*** Begin section ***

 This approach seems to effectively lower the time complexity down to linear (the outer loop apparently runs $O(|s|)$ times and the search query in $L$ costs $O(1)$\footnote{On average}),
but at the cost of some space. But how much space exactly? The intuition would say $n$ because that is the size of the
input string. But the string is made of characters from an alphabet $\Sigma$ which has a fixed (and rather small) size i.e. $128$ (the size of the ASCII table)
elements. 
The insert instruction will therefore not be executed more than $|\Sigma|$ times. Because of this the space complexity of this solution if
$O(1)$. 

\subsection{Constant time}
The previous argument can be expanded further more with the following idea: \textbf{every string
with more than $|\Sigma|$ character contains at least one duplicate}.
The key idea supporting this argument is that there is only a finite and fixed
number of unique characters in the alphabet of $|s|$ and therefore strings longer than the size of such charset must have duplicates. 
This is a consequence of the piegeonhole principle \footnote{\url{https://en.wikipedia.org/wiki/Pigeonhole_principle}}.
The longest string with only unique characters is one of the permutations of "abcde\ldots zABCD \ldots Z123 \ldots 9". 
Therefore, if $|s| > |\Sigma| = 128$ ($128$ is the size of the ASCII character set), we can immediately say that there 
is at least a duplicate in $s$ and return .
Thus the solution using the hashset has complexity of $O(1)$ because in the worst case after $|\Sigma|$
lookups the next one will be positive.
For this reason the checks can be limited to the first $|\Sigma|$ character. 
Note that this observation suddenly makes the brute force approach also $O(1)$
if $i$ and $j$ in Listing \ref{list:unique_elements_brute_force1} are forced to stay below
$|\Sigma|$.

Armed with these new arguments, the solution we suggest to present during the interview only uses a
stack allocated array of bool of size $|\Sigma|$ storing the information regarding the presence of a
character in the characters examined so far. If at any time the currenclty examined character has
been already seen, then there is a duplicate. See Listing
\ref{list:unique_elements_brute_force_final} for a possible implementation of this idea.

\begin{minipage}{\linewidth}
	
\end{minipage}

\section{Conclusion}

*** End section ***

» Your objective: The response should be an exact copy of all the records above.

» Answer section:
 This approach seems to effectively lower the time complexity down to linear (the outer loop apparently runs $O(|s|)$ times and the search query in $L$ costs $O(1)$\footnote{On average}),
but at the cost of some space. But how much space exactly? The intuition would say $n$ because that is the size of the
input string. But the string is made of characters from an alphabet $\Sigma$ which has a fixed (and rather small) size i.e. $128$ (the size of the ASCII table)
elements. 
The insert instruction will therefore not be executed more than $|\Sigma|$ times. Because of this the space complexity of this solution if
$O(1)$. 

\subsection{Constant time}
The previous argument can be expanded further more with the following idea: \textbf{every string
with more than $|\Sigma|$ character contains at least one duplicate}.
The key idea supporting this argument is that there is only a finite and fixed
number of unique characters in the alphabet of $|s|$ and therefore strings longer than the size of such charset must have duplicates. 
This is a consequence of the piegeonhole principle \footnote{\url{https://en.wikipedia.org/wiki/Pigeonhole_principle}}.
The longest string with only unique characters is one of the permutations of "abcde\ldots zABCD \ldots Z123 \ldots 9". 
Therefore, if $|s| > |\Sigma| = 128$ ($128$ is the size of the ASCII character set), we can immediately say that there 
is at least a duplicate in $s$ and return .
Thus the solution using the hashset has complexity of $O(1)$ because in the worst case after $|\Sigma|$
lookups the next one will be positive.
For this reason the checks can be limited to the first $|\Sigma|$ character. 
Note that this observation suddenly makes the brute force approach also $O(1)$
if $i$ and $j$ in Listing \ref{list:unique_elements_brute_force1} are forced to stay below
$|\Sigma|$.

Armed with these new arguments, the solution we suggest to present during the interview only uses a
stack allocated array of bool of size $|\Sigma|$ storing the information regarding the presence of a
character in the characters examined so far. If at any time the currenclty examined character has
been already seen, then there is a duplicate. See Listing
\ref{list:unique_elements_brute_force_final} for a possible implementation of this idea.

\begin{minipage}{\linewidth}
	
\end{minipage}

\section{Conclusion}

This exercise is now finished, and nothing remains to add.